Toning Down the Aggression
I'm looking at The Basics of Nonviolent Communication TM and Common Logical Fallacies (pdf). I think NVC is going to accomplish your goal if you combine this with the tools provided in Logical Fallacies.
Identifying and avoiding being drawn into logical fallacies in emotional debates is a huge step in avoiding the kind of situation you described. For example, there is no such thing as a "flawed opinion."
Opinions are subjective. We all have a right to our own opinion. This does not mean that anyone else will agree with this opinion. People who disagree don't have a right to call it "flawed," however. Logic can be flawed but not opinions. Logic is objective, about principles, how facts work together to make the world go round. Flawed logic is faulty logic that doesn't work; the gears are jammed.
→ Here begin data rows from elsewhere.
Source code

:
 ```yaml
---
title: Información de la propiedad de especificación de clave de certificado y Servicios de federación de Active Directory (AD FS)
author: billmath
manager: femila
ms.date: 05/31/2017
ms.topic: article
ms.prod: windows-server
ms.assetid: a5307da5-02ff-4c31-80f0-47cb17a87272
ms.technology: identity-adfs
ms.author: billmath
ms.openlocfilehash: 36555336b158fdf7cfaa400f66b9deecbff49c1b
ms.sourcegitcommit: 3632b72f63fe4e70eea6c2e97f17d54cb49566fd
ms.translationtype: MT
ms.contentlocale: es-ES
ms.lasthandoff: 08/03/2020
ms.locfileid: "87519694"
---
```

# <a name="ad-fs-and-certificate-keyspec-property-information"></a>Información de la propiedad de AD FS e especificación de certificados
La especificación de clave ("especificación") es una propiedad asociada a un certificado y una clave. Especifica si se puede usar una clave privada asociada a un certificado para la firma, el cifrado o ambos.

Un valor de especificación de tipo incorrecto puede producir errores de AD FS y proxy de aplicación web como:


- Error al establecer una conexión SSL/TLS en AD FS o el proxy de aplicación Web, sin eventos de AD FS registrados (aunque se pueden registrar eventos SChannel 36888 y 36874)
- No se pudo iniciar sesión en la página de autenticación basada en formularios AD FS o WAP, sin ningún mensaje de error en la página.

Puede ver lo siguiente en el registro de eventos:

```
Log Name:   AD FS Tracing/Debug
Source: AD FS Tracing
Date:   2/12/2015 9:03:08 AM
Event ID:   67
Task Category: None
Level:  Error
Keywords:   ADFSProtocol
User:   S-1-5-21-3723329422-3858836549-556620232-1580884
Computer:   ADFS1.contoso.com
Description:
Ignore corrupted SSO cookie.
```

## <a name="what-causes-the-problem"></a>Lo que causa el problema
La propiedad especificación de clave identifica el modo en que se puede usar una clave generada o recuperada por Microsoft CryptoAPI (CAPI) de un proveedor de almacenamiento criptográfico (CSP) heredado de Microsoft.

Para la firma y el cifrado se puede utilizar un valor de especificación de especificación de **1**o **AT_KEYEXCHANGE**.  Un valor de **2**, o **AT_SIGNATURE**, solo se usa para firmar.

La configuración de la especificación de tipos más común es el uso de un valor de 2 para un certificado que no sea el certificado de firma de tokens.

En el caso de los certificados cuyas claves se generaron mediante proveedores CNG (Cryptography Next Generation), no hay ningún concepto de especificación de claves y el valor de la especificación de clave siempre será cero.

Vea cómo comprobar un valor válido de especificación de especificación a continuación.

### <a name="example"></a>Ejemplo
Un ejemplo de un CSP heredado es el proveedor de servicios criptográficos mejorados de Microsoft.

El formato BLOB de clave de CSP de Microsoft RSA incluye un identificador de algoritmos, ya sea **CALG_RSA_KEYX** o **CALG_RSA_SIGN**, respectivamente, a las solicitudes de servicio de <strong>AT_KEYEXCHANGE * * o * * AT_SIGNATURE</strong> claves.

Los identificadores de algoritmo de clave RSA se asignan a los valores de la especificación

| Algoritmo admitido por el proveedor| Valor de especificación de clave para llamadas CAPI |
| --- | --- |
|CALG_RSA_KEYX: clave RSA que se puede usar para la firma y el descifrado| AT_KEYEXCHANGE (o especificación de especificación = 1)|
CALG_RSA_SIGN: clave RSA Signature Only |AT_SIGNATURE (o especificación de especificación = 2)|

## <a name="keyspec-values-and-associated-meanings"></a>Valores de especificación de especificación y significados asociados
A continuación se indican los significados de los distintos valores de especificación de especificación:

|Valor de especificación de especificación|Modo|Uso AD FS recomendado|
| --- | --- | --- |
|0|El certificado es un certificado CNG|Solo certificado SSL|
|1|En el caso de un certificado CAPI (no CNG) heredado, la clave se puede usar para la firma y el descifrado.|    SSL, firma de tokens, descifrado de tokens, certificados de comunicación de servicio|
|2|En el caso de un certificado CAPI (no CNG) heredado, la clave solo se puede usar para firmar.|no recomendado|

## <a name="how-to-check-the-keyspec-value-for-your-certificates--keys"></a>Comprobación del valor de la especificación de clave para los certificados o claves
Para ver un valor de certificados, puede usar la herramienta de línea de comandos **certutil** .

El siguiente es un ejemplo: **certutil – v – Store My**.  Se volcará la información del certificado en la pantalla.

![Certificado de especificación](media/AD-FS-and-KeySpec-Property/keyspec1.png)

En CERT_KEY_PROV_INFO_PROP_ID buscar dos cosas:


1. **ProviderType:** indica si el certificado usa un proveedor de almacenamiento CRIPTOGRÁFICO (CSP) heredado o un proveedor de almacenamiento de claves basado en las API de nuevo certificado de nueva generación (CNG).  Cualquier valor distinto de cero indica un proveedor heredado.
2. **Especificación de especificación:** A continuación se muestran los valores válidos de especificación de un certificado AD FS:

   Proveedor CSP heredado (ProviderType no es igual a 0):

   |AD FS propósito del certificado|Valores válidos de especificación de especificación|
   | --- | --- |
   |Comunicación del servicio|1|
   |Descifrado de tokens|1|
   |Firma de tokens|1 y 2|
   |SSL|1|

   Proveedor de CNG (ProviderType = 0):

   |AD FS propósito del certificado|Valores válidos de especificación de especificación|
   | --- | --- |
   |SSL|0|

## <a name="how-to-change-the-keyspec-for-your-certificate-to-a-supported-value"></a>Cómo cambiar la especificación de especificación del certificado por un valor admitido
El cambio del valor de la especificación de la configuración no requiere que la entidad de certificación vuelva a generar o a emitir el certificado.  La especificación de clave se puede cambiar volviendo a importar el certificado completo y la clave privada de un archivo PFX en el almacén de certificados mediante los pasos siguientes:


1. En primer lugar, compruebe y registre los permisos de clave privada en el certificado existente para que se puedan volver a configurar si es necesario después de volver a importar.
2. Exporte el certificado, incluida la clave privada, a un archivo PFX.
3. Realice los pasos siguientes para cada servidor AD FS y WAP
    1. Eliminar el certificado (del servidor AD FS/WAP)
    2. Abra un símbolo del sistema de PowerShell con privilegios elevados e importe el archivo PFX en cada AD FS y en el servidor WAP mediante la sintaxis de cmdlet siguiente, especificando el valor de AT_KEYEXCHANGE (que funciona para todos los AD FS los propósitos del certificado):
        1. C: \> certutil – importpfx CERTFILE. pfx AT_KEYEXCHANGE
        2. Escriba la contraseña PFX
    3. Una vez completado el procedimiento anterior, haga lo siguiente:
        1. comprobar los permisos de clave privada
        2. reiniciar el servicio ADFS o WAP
There is no such problem with opinions because they are just ideas inside people's heads.
Knowing this difference can enable you to find the correct response to lower aggression. If you are with the kind of people I would choose to be with, NVC will work. Using NVC, inform the person of their logical fallacy.
Applying NVC in Decreasing Aggression
The first step in decreasing aggression in the conversation is to decrease aggression in oneself. From "The Basics of Nonviolent Communication":
NVC uses consciousness, language, and communication skills to create a
framework from which you can:
- express your feelings and needs with clarity and self-responsibility;
- listen to others’ feelings and needs with compassion and empathy;
- facilitate mutually beneficial outcomes for all parties involved.
To be mutually beneficial for all parties involved, it can help to remind oneself that the other person has a valid reason for their opinion, even if that opinion is based on faulty logic and incomplete information. Without judging the person harshly for their "wrong-headed ideas," one can compassionately fill them in on what they are missing, all the time keeping in mind that one is merely human and may also be missing an important point. Before doing that, it may help to find out on what their opinion is based.
Here are compassionate things people have said to me in an attempt to get at faulty underlying thinking:
- Can you explain why you think/say that?
- I can see why you would say [premise] but I'm not sure why you conclude [whatever I thought would inevitably follow].
- Let me see if I correctly understand. [Repeat what they think I'm saying. I confirm, or correct if they have it wrong.] I can see where you're coming from but [correct my thinking, which may require a lengthy conversation to fill me in on information I was unaware of, along with reading recommendations].
That opens conversation on the topic of disagreement in an agreeable manner. It may turn out that the person with the "faulty logic" or "wrong opinion" was not completely wrong at all, but had insight/concerns on an angle not previously considered. This NVC approach allows you to change your position without taking accusations of "being wrong." Together, the group of conversationalists can discuss the issues peacefully.
As stated in the opening of this answer, we are human and do not respond one hundred percent as desired at all times. Possibly some members of the conversation group will need a lot more time to think things through before they can accept some of the new propositions brought to light. They may have to "sleep on it" more than one night. It may even happen that someone decides to change sides. People have the right to do that, difficult as it may be on friendships and family ties. In the principles of NVC, we realize that for them it may be a matter of personal integrity. But so is it for us; we disagree on too a deep level to compromise.
At that point, it must be decided whether or not friendship can continue on another basis despite this disagreement. However, because of NVC, we do not also have to deal with feelings of anger, shame, and hatred. This makes it much easier to find a basis for continuing friendship in other interests and areas of life.